Mark Pearson is the founder of investment fund Fuel Ventures [1], which specialises in early-stage companies and offers a London-based incubation studio to its start-ups. Fuel Ventures currently has more than 20 start-ups under its umbrella and delivers a 70x average return on investments in the European e-commerce sector. The investment fund recently closed a £20 million round from multiple high net-worth investors and corporate institutions, which span China, the Middle East and Europe.
For many businesses, they either couldn't exist without investment to begin with or find that growth in their market is near-impossible without it. This is especially true in the technology sector.
Raising money is up there as one of the biggest challenges business owners in certain industries face; getting investment can feel like a full-time job, especially early on in a start-up's life, before you have a reputation or visibility among key investors in your field. Some founders hate the thought of creating an investment proposal (or a ‘deck', as they're often called), and struggle to work their way around a circuit of understandably cautious investors.
According to research by DocSend and a Harvard Business School professor that looked at more than 200 companies, investors spend just 3 minutes 44 seconds reading your pitch deck on average. That's how long you have to grab attention - 224 seconds.
At Fuel Ventures [2], we've been sent thousands of pitch decks, and I probably worked my way through hundreds more when I was a private investor. The decks that stand out all share similar traits and with all that combined experience, I wanted to give business owners a few tips on how best to create investment decks that won't get ignored and forgotten about.
Whether you're after millions to rapidly scale your business or something smaller to get you off the ground, there's a lot you can learn from the start-up founders that came before you.
You should be able to communicate key facts and figures about your business within these 10 slides:
- Elevator pitch - this is your summary
- Your team
- Traction
- Your market - how big is it? Who are your competitors?
- What problem does your business solve?
- A closer look at your product/service
- Your business model
- Marketing and growth strategy
- Financials and forecasts
- What are you looking for?
I'll run through each of these in turn:
- Elevator pitch
This is where, in as few words as possible, I want to understand what your business is and what it does. Wishy-washy jargon-laced explanations won't do. Don't tell me that you're creating a paradigm shift - there's no quicker way to turn an investor off than to over-intellectualise what you do.
- Your team
Show us the core team involved in the founding and development of your business. Keep it top-line, but truthful. I've lost count of the number of times I've seen company names and roles bandied about that don't later stack up.
- Traction
This is a big one for me. My advice when I'm asked about starting companies is always the same - just get started. Prove the model and prove that people will care, and the ways we can scale will become evident. I simply won't look at decks from companies that haven't so much as set plans in motion. Create a minimum viable product and use this slide to demonstrate that people care.
- Market
Slide 3 takes us onto slide 4 - not everybody will want to buy your product or pay for your service, no matter how many times you try to convince us that your business serves ‘everyone'. Characterise and define your market for us - what is the opportunity? Who's the biggest player in it right now? We'll look at this as market potential - we need to believe that our investment is worth it in terms of the potential growth, and/or that there's a potential buyer for your company down the line.

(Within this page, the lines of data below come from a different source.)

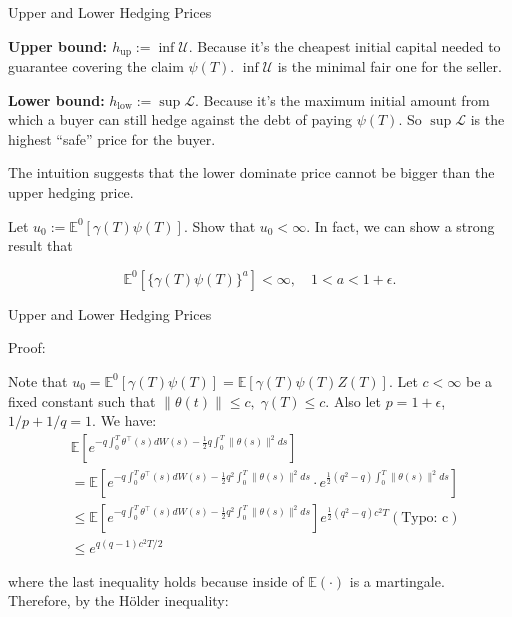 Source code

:\documentclass{beamer}
\begin{document}
\begin{frame}{Upper and Lower Hedging Prices}

    {\footnotesize \footnotesize
    \par \textbf{Upper bound: $h_{\text{up}} := \inf \mathcal{U}.$}  Because
     it's the cheapest initial capital needed to guarantee covering the claim $\psi(T)$. $\inf \mathcal{U}$ is 
     the minimal fair one for the seller.
      \vspace{1em}
     \par \textbf{Lower bound:} $h_{\text{low}} := \sup \mathcal{L}.$   Because it's the maximum initial 
     amount from which a buyer can still hedge against the debt of paying $\psi(T)$. 
     So $\sup \mathcal{L}$ is the highest ``safe'' price for the buyer.
     \vspace{1em}
     \par The intuition suggests that the lower dominate price cannot be bigger than the upper hedging price.
     \vspace{1em}
      \par Let $u_0 := \mathbb{E}^0[\gamma(T)\psi(T)]$. Show that $u_0 < \infty$. In fact, we can show a strong result that

        \[
        \mathbb{E}^0[\{\gamma(T)\psi(T)\}^a] < \infty, \quad 1 < a < 1 + \epsilon.
        \]
    }
\end{frame} 

\begin{frame}{Upper and Lower Hedging Prices}

    {\footnotesize \footnotesize
    \par Proof:
    \par Note that  $u_0 = \mathbb{E}^0[\gamma(T)\psi(T)] = \mathbb{E}[\gamma(T)\psi(T)Z(T)].$ Let $c < \infty$ be a fixed constant such that
    $\|\theta(t)\| \leq c, \;\gamma(T) \leq c.$ Also let $p = 1 + \epsilon$, $1/p + 1/q = 1$. We have:
    \begin{align*}
        & \mathbb{E} \left[ e^{ -q \int_0^T \theta^\top(s)dW(s) - \frac{1}{2} q \int_0^T \|\theta(s)\|^2 ds }  \right] \\
        &= \mathbb{E} \left[e^{ -q \int_0^T \theta^\top(s)dW(s) - \frac{1}{2} q^2 \int_0^T \|\theta(s)\|^2 ds } \cdot e ^{ \frac{1}{2}(q^2 - q) \int_0^T \|\theta(s)\|^2 ds } \right] \\
        &\leq \mathbb{E} \left[ e^ { -q \int_0^T \theta^\top(s)dW(s) - \frac{1}{2} q^2 \int_0^T \|\theta(s)\|^2 ds } \right] e^{ \frac{1}{2}(q^2 - q)c^2T } (\text{Typo: c}) \\
        &\leq e^{q(q-1)c^2T/2}
    \end{align*}
    \par where the last inequality holds because inside of $\mathbb{E}(\cdot)$ is a martingale. Therefore, by the Hölder inequality:
    }
\end{frame} 
\end{document}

- What problem do you solve?
This may seem like a simple one to you, but it might not be immediately obvious to an investor, user or customer. Why do you exist? It might be that there's more of an opportunity to be grasped rather than a problem to be solved, but either way, what drove you to create your business?
- A closer look at your product/service
This is where you can get a bit more technical and go into further detail about your intellectual property as well as elements of the business that are unique to you, or make your business different. This could be anything from a bespoke ordering system to price. Tell us why your product(s) or service(s) deserve our time, involvement and more importantly, money. I desperately want to believe in the business featured in every deck I open.
- Business model
How do you make your money? It might be absolutely obvious, but in the case of affiliate marketing back when I first got started, even seasoned business owners and investors had to learn what it was and why it was a reliable, scalable model.
- Marketing and growth strategy
As touched on in slide three (traction), the potential for growth and, at its base level, a return on our investment in terms of time and money is what we want to see. Show us how your business can scale up and tell us how you're going to get there - both in terms of how you reach potential users and/or customers, and what business decisions will need to be made to grow.
- Financials and forecasts
Talk to us about incoming and outgoing expenses. There's no easily-digestible way to do this, so add lines into a table and show us recent, current and forecasted financial figures based on everything you make and spend as a business. We need to see areas our investment and time could impact.
- Investment ask
This is the kicker - what do you want from us? Don't skirt around it, be forthright - you want a certain amount of money and, perhaps, time from us, so just say so. From there, and depending on everything else in your proposal, we can have a conversation in relation to valuation and equity expectations.
Once you've created your pitch deck, save two versions - one as a PowerPoint (or whichever program you're using) and one as a PDF - you don't want to get to the stage where formatting issues mean your deck doesn't get read.